Bridgestone Cuts Its 2009 Capital Expenditure Plan

Bridgestone cut its capital spending by 15-30% in 2009, which was attributed to the decline in global tyre demand that affected the company's business.

Comprehensive Foreign Power reported on February 19 that Bridgestone Corp. had decided to reduce its plant and equipment spending in 2009 to approximately 200 billion yen to 250 billion yen, a 15-30% reduction from the original plan.

According to Nikkei’s report on the 19th, Bridgestone announced a medium-term business plan in October 2008. In the five years to 2013, the capital expenditure will be 290 billion yen annually. The company seeks to increase the production capacity of passenger car tires in Thailand and Indonesia by the end of 2010, and to start a new plant for bus and truck tires in Poland by the end of 2009. However, these items may be reduced or postponed.

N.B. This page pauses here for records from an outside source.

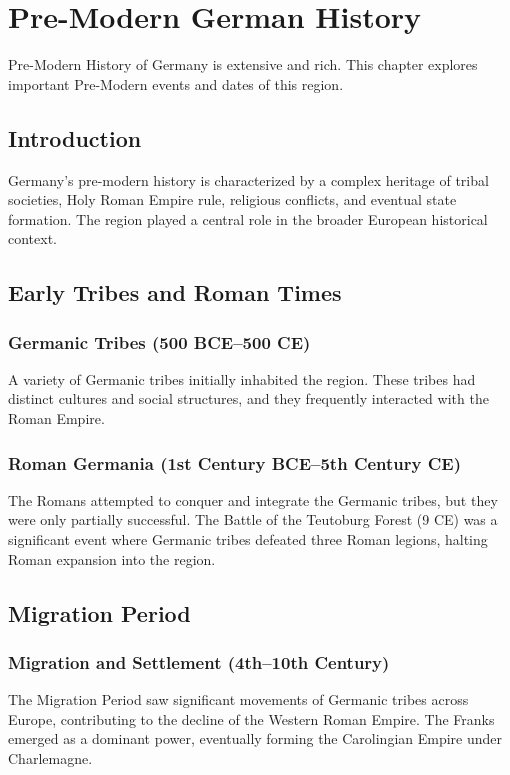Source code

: \documentclass[a4paper,12pt]{book}
\begin{document}
\chapter{Pre-Modern German History}
\label{ch:pre-modern-german-history}

Pre-Modern History of Germany is extensive and rich. This chapter explores important Pre-Modern events and dates of this region.

\section{Introduction}
\label{sec:introduction-pre-modern-germany}
Germany’s pre-modern history is characterized by a complex heritage of tribal societies, Holy Roman Empire rule, religious conflicts, and eventual state formation. The region played a central role in the broader European historical context.

\section{Early Tribes and Roman Times}
\label{sec:early-tribes-roman-times}
\subsection{Germanic Tribes (500 BCE–500 CE)}
A variety of Germanic tribes initially inhabited the region. These tribes had distinct cultures and social structures, and they frequently interacted with the Roman Empire.

\subsection{Roman Germania (1st Century BCE–5th Century CE)}
The Romans attempted to conquer and integrate the Germanic tribes, but they were only partially successful. The Battle of the Teutoburg Forest (9 CE) was a significant event where Germanic tribes defeated three Roman legions, halting Roman expansion into the region.

\section{Migration Period}
\label{sec:migration-period}
\subsection{Migration and Settlement (4th–10th Century)}
The Migration Period saw significant movements of Germanic tribes across Europe, contributing to the decline of the Western Roman Empire. The Franks emerged as a dominant power, eventually forming the Carolingian Empire under Charlemagne.
\end{document}
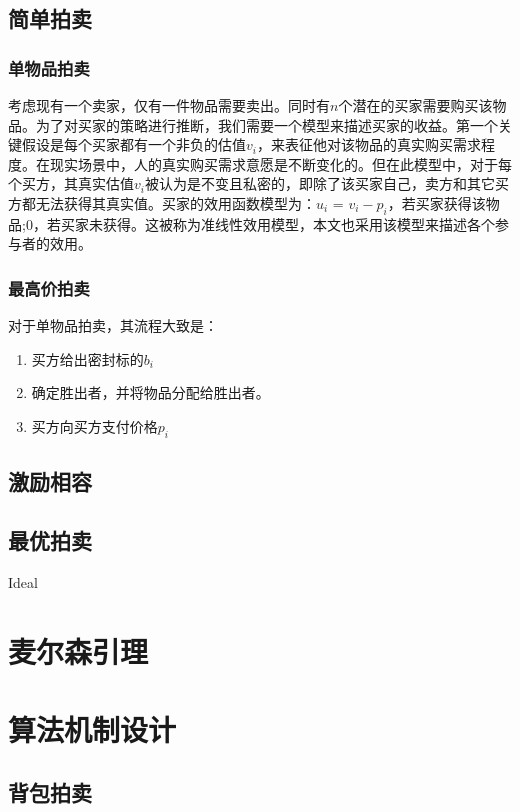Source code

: \documentclass[promaster]{thesis-uestc}
\begin{document}
\subsection{简单拍卖}
\subsubsection{单物品拍卖}
考虑现有一个卖家，仅有一件物品需要卖出。同时有$n$个潜在的买家需要购买该物品。为了对买家的策略进行推断，我们需要一个模型来描述买家的收益。第一个关键假设是每个买家都有一个非负的估值$v_i$，来表征他对该物品的真实购买需求程度。在现实场景中，人的真实购买需求意愿是不断变化的。但在此模型中，对于每个买方，其真实估值$v_i$被认为是不变且私密的，即除了该买家自己，卖方和其它买方都无法获得其真实值。买家的效用函数模型为：$u_i$ = $v_i-p_i$，若买家获得该物品;$0$，若买家未获得。这被称为准线性效用模型，本文也采用该模型来描述各个参与者的效用。
\subsubsection{最高价拍卖}
对于单物品拍卖，其流程大致是：
\begin{enumerate}
    \item 买方给出密封标的$b_i$
    \item 确定胜出者，并将物品分配给胜出者。
    \item 买方向买方支付价格$p_i$
\end{enumerate} 

\subsection{激励相容}


\subsection{最优拍卖}
Ideal

\section{麦尔森引理}

\section{算法机制设计}

    \subsection{背包拍卖}
\end{document}
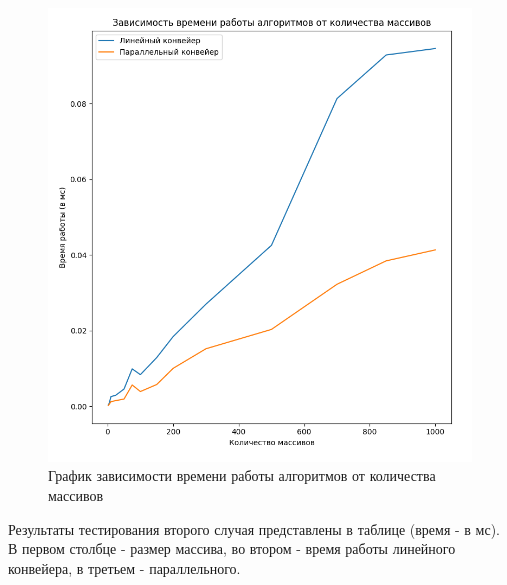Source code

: \FloatBarrier
\begin{figure}[h]
	\begin{center}
		\includegraphics[width=\linewidth]{inc/number.png}
	\end{center}
	\caption{График зависимости времени работы алгоритмов от количества массивов}
\end{figure}
\FloatBarrier


Результаты тестирования второго случая представлены в таблице (время - в мс).
В первом столбце - размер массива, во втором - время работы линейного конвейера, в третьем - параллельного.

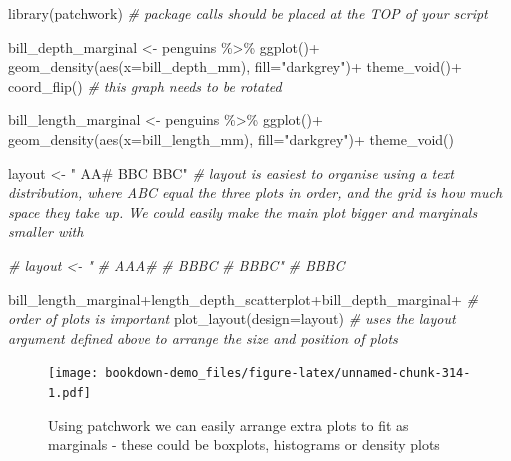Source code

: \documentclass[
]{book}
\newenvironment{Shaded}{\begin{snugshade}}{\end{snugshade}}
\newcommand{\AttributeTok}[1]{\textcolor[rgb]{0.77,0.63,0.00}{#1}}
\newcommand{\CommentTok}[1]{\textcolor[rgb]{0.56,0.35,0.01}{\textit{#1}}}
\newcommand{\FunctionTok}[1]{\textcolor[rgb]{0.00,0.00,0.00}{#1}}
\newcommand{\NormalTok}[1]{#1}
\newcommand{\OtherTok}[1]{\textcolor[rgb]{0.56,0.35,0.01}{#1}}
\newcommand{\SpecialCharTok}[1]{\textcolor[rgb]{0.00,0.00,0.00}{#1}}
\newcommand{\StringTok}[1]{\textcolor[rgb]{0.31,0.60,0.02}{#1}}
\begin{document}
\begin{Shaded}
\begin{Highlighting}[]
\FunctionTok{library}\NormalTok{(patchwork) }\CommentTok{\# package calls should be placed at the TOP of your script}

\NormalTok{bill\_depth\_marginal }\OtherTok{\textless{}{-}}\NormalTok{ penguins }\SpecialCharTok{\%\textgreater{}\%} 
  \FunctionTok{ggplot}\NormalTok{()}\SpecialCharTok{+}
  \FunctionTok{geom\_density}\NormalTok{(}\FunctionTok{aes}\NormalTok{(}\AttributeTok{x=}\NormalTok{bill\_depth\_mm), }\AttributeTok{fill=}\StringTok{"darkgrey"}\NormalTok{)}\SpecialCharTok{+}
  \FunctionTok{theme\_void}\NormalTok{()}\SpecialCharTok{+}
  \FunctionTok{coord\_flip}\NormalTok{() }\CommentTok{\# this graph needs to be rotated}

\NormalTok{bill\_length\_marginal }\OtherTok{\textless{}{-}}\NormalTok{ penguins }\SpecialCharTok{\%\textgreater{}\%} 
  \FunctionTok{ggplot}\NormalTok{()}\SpecialCharTok{+}
  \FunctionTok{geom\_density}\NormalTok{(}\FunctionTok{aes}\NormalTok{(}\AttributeTok{x=}\NormalTok{bill\_length\_mm), }\AttributeTok{fill=}\StringTok{"darkgrey"}\NormalTok{)}\SpecialCharTok{+}
  \FunctionTok{theme\_void}\NormalTok{()}

\NormalTok{layout }\OtherTok{\textless{}{-}} \StringTok{"}
\StringTok{AA\#}
\StringTok{BBC}
\StringTok{BBC"}
\CommentTok{\# layout is easiest to organise using a text distribution, where ABC equal the three plots in order, and the grid is how much space they take up. We could easily make the main plot bigger and marginals smaller with}

\CommentTok{\# layout \textless{}{-} "}
\CommentTok{\# AAA\#}
\CommentTok{\# BBBC}
\CommentTok{\# BBBC"}
\CommentTok{\# BBBC}

\NormalTok{bill\_length\_marginal}\SpecialCharTok{+}\NormalTok{length\_depth\_scatterplot}\SpecialCharTok{+}\NormalTok{bill\_depth\_marginal}\SpecialCharTok{+} \CommentTok{\# order of plots is important}
  \FunctionTok{plot\_layout}\NormalTok{(}\AttributeTok{design=}\NormalTok{layout) }\CommentTok{\# uses the layout argument defined above to arrange the size and position of plots}
\end{Highlighting}
\end{Shaded}

\begin{figure}
\centering
\texttt{[image: bookdown-demo\_files/figure-latex/unnamed-chunk-314-1.pdf]}
\caption{\label{fig:unnamed-chunk-314}Using patchwork we can easily arrange extra plots to fit as marginals - these could be boxplots, histograms or density plots}
\end{figure}
\end{document}
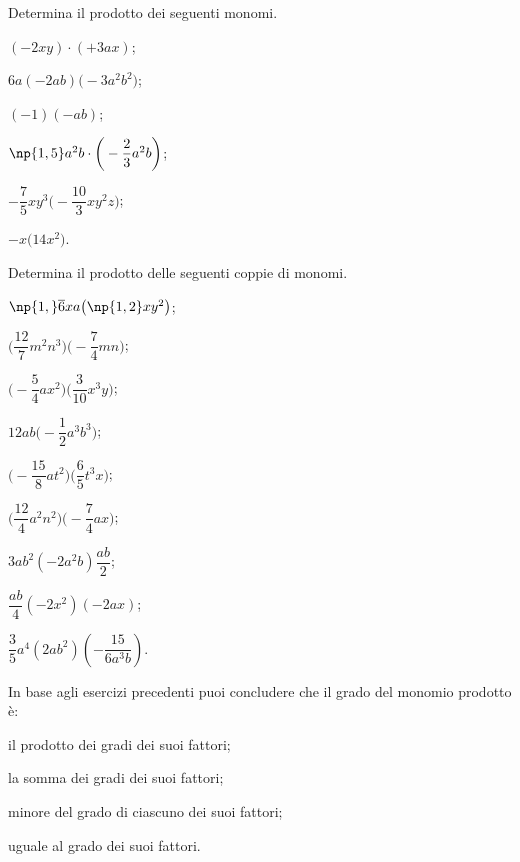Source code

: \begin{esercizio}[\Ast]
 \label{ese:10.13} %
Determina il prodotto dei seguenti monomi.
\begin{multicols}{3}
\begin{enumeratea}
\spazielenx
 \item $(-2xy)\cdot (+3ax)$;
 \item $6a(-2ab)\big(-3a^{2}b^{2}\big)$;
 \item $(-1)(-ab)$;
 \item $\np{1,5}a^{2}b\cdot \bigg(-{\dfrac{2}{3}}a^{2}b\bigg)$;
 \item $-{\dfrac{7}{5}}xy^{3}\bigg(-{\dfrac{10}{3}}xy^{2}z\bigg)$;
 \item $-x\big(14x^{2}\big)$.
\end{enumeratea}
\end{multicols}
\end{esercizio}
\pagebreak
\begin{esercizio}[\Ast]
 \label{ese:10.14} %
Determina il prodotto delle seguenti coppie di monomi.
\begin{multicols}{3}
\begin{enumeratea}
 \item $\np{1,}\overline{{6}}xa\big(\np{1,2}xy^{2}\big)$;
 \item $\bigg(\dfrac{12}{7}m^{2}n^{3}\bigg)\bigg(-{\dfrac{7}{4}}mn\bigg)$;
 \item $\bigg(-{\dfrac{5}{4}}ax^{2}\bigg)\bigg(\dfrac{3}{10}x^{3}y\bigg)$;
 \item $12ab\bigg(-{\dfrac{1}{2}}a^{3}b^{3}\bigg)$;
 \item $\bigg(-{\dfrac{15}{8}}at^{2}\bigg)\bigg(\dfrac{6}{5}t^{3}x\bigg)$;
 \item $\bigg(\dfrac{12}{4}a^{2}n^{2}\bigg)\bigg(-{\dfrac{7}{4}}ax\bigg)$;
 \item $3ab^2\left(-2a^2b\right)\dfrac{ab}{2}$;
 \item $\dfrac{ab}{4}\left(-2x^2\right)(-2ax)$;
 \item $\dfrac{3}{5}a^4\left({2ab^2}\right)\left(-\dfrac{15}{6a^3b}\right)$.
\end{enumeratea}
\end{multicols}
\end{esercizio}


\begin{esercizio}[\Ast]
 \label{ese:10.15} %
In base agli esercizi precedenti puoi concludere che il grado del monomio prodotto è:

\begin{enumeratea}
 \item il prodotto dei gradi dei suoi fattori;
 \item la somma dei gradi dei suoi fattori;
 \item minore del grado di ciascuno dei suoi fattori;
 \item uguale al grado dei suoi fattori.
\end{enumeratea}
\end{esercizio}

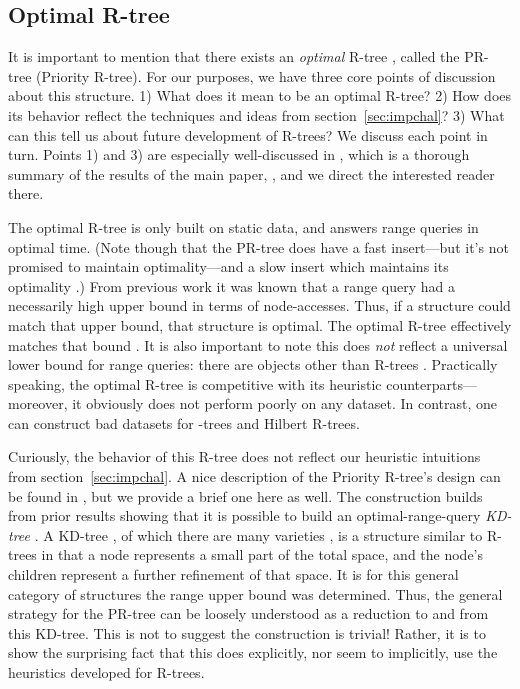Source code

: \subsection{Optimal R-tree}
It is important to mention that there exists an \emph{optimal} R-tree \cite{argeberghaverkortyi04}, called the PR-tree (Priority R-tree).
For our purposes, we have three core points of discussion about this structure.
1) What does it mean to be an optimal R-tree?
2) How does its behavior reflect the techniques and ideas from section~\ref{sec:impchal}?
3) What can this tell us about future development of R-trees?
We discuss each point in turn.
Points 1) and 3) are especially well-discussed in \cite{yi12}, which is a thorough summary of the results of the main paper, \cite{argeberghaverkortyi04}, and we direct the interested reader there.

The optimal R-tree is only built on static data, and answers range queries in optimal time.
(Note though that the PR-tree does have a fast insert---but it's not promised to maintain optimality---and a slow insert which maintains its optimality \cite{argeberghaverkortyi04}.)
From previous work \cite{kanthsingh99} it was known that a range query had a necessarily high upper bound in terms of node-accesses.
Thus, if a structure could match that upper bound, that structure is optimal.
The optimal R-tree effectively matches that bound \cite{yi12}.
It is also important to note this does \emph{not} reflect a universal lower bound for range queries: there are objects other than R-trees \cite{argesamoladasvitter99}.
Practically speaking, the optimal R-tree is competitive with its heuristic counterparts---moreover, it obviously does not perform poorly on any dataset.
In contrast, one can construct bad datasets for \rstar-trees and Hilbert R-trees.

Curiously, the behavior of this R-tree does not reflect our heuristic intuitions from section~\ref{sec:impchal}.
A nice description of the Priority R-tree's design can be found in \cite{thebook}, but we provide a brief one here as well.
The construction builds from prior results showing that it is possible to build an optimal-range-query \emph{KD-tree} \cite{agarwalberggudmundssonhammarhaverkort01}.
A KD-tree \cite{bentley75}, of which there are many varieties \cite{gaedegunther98}, is a structure similar to R-trees in that a node represents a small part of the total space, and the node's children represent a further refinement of that space.
It is for this general category of structures the range upper bound was determined.
Thus, the general strategy for the PR-tree can be loosely understood as a reduction to and from this KD-tree.
This is not to suggest the construction is trivial! Rather, it is to show the surprising fact that this does explicitly, nor seem to implicitly, use the heuristics developed for R-trees.

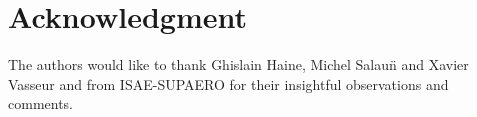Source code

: \documentclass[letterpaper, 10 pt, conference]{ieeeconf}
\begin{document}


\section*{Acknowledgment}
The authors would like to thank Ghislain Haine, Michel Salau\"n and Xavier Vasseur and from ISAE-SUPAERO for their insightful observations and comments.




%
%



%
%
\end{document}
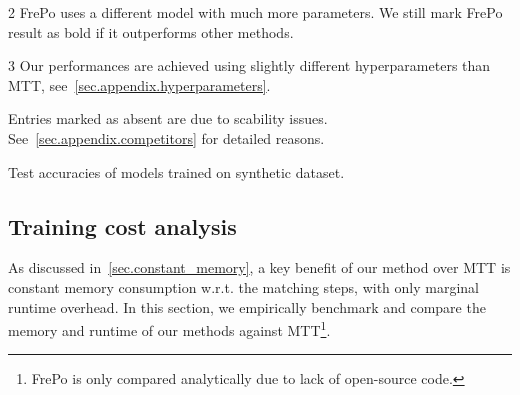 \documentclass[10pt,twocolumn,letterpaper]{article}
\begin{document}
\begin{table}
{\begin{threeparttable}
\begin{tablenotes}
    \item [2]FrePo uses a different model with much more parameters. We still mark FrePo result as bold if it outperforms other methods.
    \item[3] Our performances are achieved using slightly different hyperparameters than MTT, see~\cref{sec.appendix.hyperparameters}.
    \item Entries marked as absent are due to scability issues. See~\cref{sec.appendix.competitors} for detailed reasons.
    \end{tablenotes}
\end{threeparttable}
}
\caption{Test accuracies of models trained on synthetic dataset.}
\label{tab:overall_accuracy}
\end{table}
\subsection{Training cost analysis}
\label{sec.cost}
As discussed in~\cref{sec.constant_memory}, a key benefit of our method over MTT is constant memory consumption w.r.t. the matching steps, with only marginal runtime overhead. In this section, we empirically benchmark and compare the memory and runtime of our methods against MTT\footnote{FrePo is only compared analytically due to lack of open-source code.}.
\end{document}

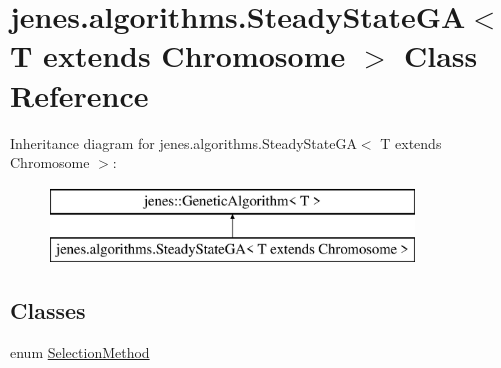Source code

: \hypertarget{classjenes_1_1algorithms_1_1_steady_state_g_a_3_01_t_01extends_01_chromosome_01_4}{\section{jenes.\-algorithms.\-Steady\-State\-G\-A$<$ T extends Chromosome $>$ Class Reference}
\label{classjenes_1_1algorithms_1_1_steady_state_g_a_3_01_t_01extends_01_chromosome_01_4}
}
Inheritance diagram for jenes.\-algorithms.\-Steady\-State\-G\-A$<$ T extends Chromosome $>$\-:\begin{figure}[H]
\begin{center}
\leavevmode
\includegraphics[height=2.000000cm]{classjenes_1_1algorithms_1_1_steady_state_g_a_3_01_t_01extends_01_chromosome_01_4}
\end{center}
\end{figure}
\subsection*{Classes}
\begin{DoxyCompactItemize}
\item 
enum \hyperlink{enumjenes_1_1algorithms_1_1_steady_state_g_a_3_01_t_01extends_01_chromosome_01_4_1_1_selection_method}{Selection\-Method}
\end{DoxyCompactItemize}

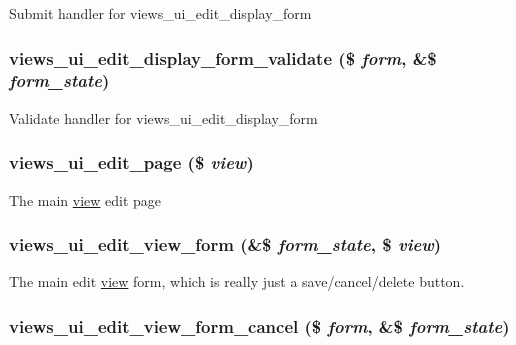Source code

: Submit handler for views\_\-ui\_\-edit\_\-display\_\-form \hypertarget{admin_8inc_a266b14e787266b24a7096f58d41667c}{
\subsubsection[{views\_\-ui\_\-edit\_\-display\_\-form\_\-validate}]{\setlength{\rightskip}{0pt plus 5cm}views\_\-ui\_\-edit\_\-display\_\-form\_\-validate (\$ {\em form}, \/  \&\$ {\em form\_\-state})}}
\label{admin_8inc_a266b14e787266b24a7096f58d41667c}


Validate handler for views\_\-ui\_\-edit\_\-display\_\-form \hypertarget{admin_8inc_6a5646e000d998b490692537945f1e80}{
\subsubsection[{views\_\-ui\_\-edit\_\-page}]{\setlength{\rightskip}{0pt plus 5cm}views\_\-ui\_\-edit\_\-page (\$ {\em view})}}
\label{admin_8inc_6a5646e000d998b490692537945f1e80}


The main \hyperlink{classview}{view} edit page \hypertarget{admin_8inc_1272fedcbb93770da96b8da5ec4bc611}{
\subsubsection[{views\_\-ui\_\-edit\_\-view\_\-form}]{\setlength{\rightskip}{0pt plus 5cm}views\_\-ui\_\-edit\_\-view\_\-form (\&\$ {\em form\_\-state}, \/  \$ {\em view})}}
\label{admin_8inc_1272fedcbb93770da96b8da5ec4bc611}


The main edit \hyperlink{classview}{view} form, which is really just a save/cancel/delete button. \hypertarget{admin_8inc_c138be787565f55b939741a65574a8ea}{
\subsubsection[{views\_\-ui\_\-edit\_\-view\_\-form\_\-cancel}]{\setlength{\rightskip}{0pt plus 5cm}views\_\-ui\_\-edit\_\-view\_\-form\_\-cancel (\$ {\em form}, \/  \&\$ {\em form\_\-state})}}
\label{admin_8inc_c138be787565f55b939741a65574a8ea}


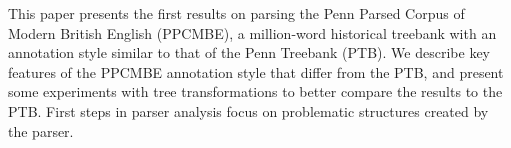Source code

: This paper presents the first results on parsing the  Penn Parsed Corpus of Modern British English (PPCMBE), a million-word   historical treebank with an annotation style similar to that  of the Penn Treebank (PTB).  We describe key features of the PPCMBE annotation style that differ from the PTB, and present some experiments with tree transformations to better compare the results to the PTB. First steps in parser analysis focus on problematic structures created by the parser.
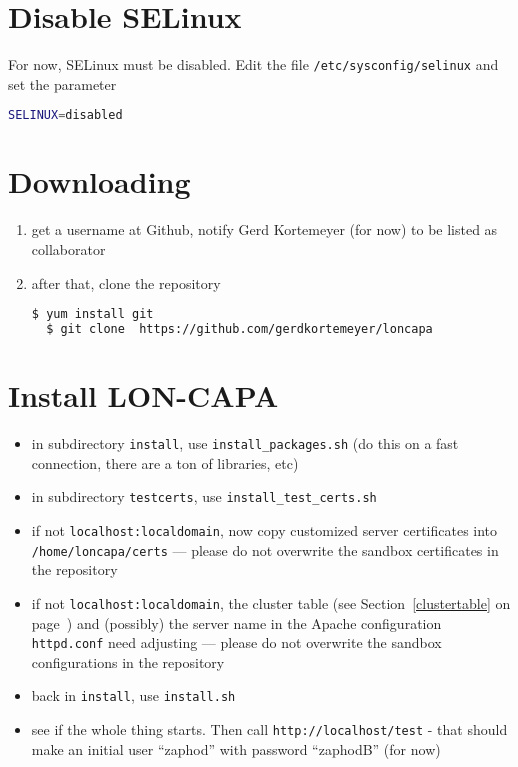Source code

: \section{Disable SELinux}
For now, SELinux must be disabled.  Edit the file {\tt /etc/sysconfig/selinux} and set the parameter 
\begin{lstlisting}[language=bash]
  SELINUX=disabled
\end{lstlisting}

\section{Downloading}
\begin{enumerate}
\item get a username at Github, notify Gerd Kortemeyer (for now) to be listed as collaborator
\item after that, clone the repository
\begin{lstlisting}[language=bash]
  $ yum install git
  $ git clone  https://github.com/gerdkortemeyer/loncapa
\end{lstlisting}
\end{enumerate}

\section{Install LON-CAPA}
\begin{itemize}
\item in subdirectory {\tt install}, use {\tt install\_packages.sh} (do this on a fast connection, there are a ton of libraries, etc)
\item in subdirectory {\tt testcerts}, use {\tt install\_test\_certs.sh}
\item if not {\tt localhost:localdomain}, now copy customized server certificates into {\tt /home/loncapa/certs} --- please do not overwrite the sandbox certificates in the repository
\item if not {\tt localhost:localdomain}, the cluster table (see Section~\ref{clustertable} on page~\pageref{clustertable}) and (possibly) the server name in the Apache configuration {\tt httpd.conf} need adjusting --- please do not overwrite the sandbox configurations in the repository
\item back in {\tt install}, use {\tt install.sh}
\item see if the whole thing starts. Then call {\tt http://localhost/test} - that should make an initial user ``zaphod'' with password ``zaphodB'' (for now)
\end{itemize}

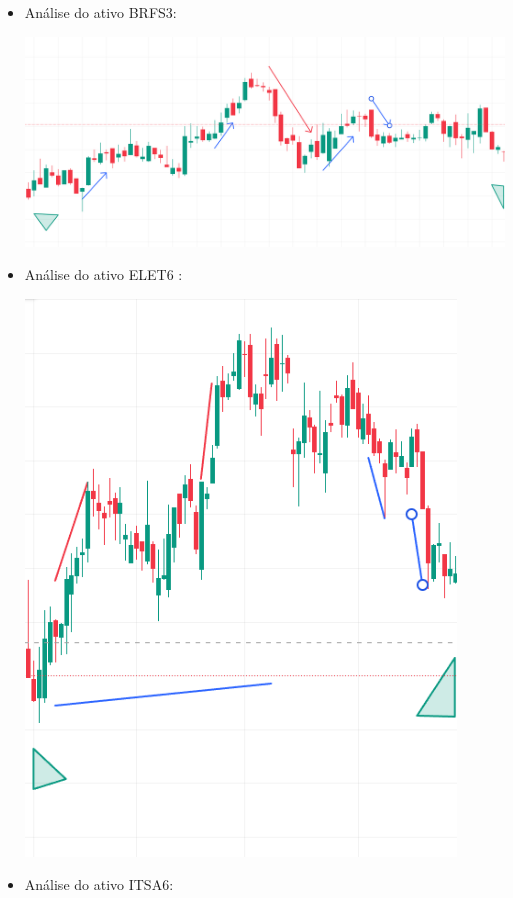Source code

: \documentclass[
  letterpaper,
  DIV=11,
  numbers=noendperiod]{scrartcl}
\begin{document}
\begin{itemize}
\item
  Análise do ativo BRFS3:

  \includegraphics[width=6.35417in,height=\textheight,keepaspectratio]{images/dow2_brfs3.PNG}
\item
  Análise do ativo ELET6 :

  \includegraphics[width=4.5in,height=\textheight,keepaspectratio]{images/dow2_elet6.PNG}
\item
  Análise do ativo ITSA6:


\end{itemize}
\end{document}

The decline in global demand for tires has affected the company’s business of supplying new automotive tires and replacing tires.

The remaining four-year spending decision for this plan will depend on the situation in the future, but Bridgestone now hopes to continue the original investment plan in the strategic business area, including the construction of a large construction equipment tire factory in Kitakyushu, and the production capacity of the Tokyo Aircraft Tire Factory. expansion.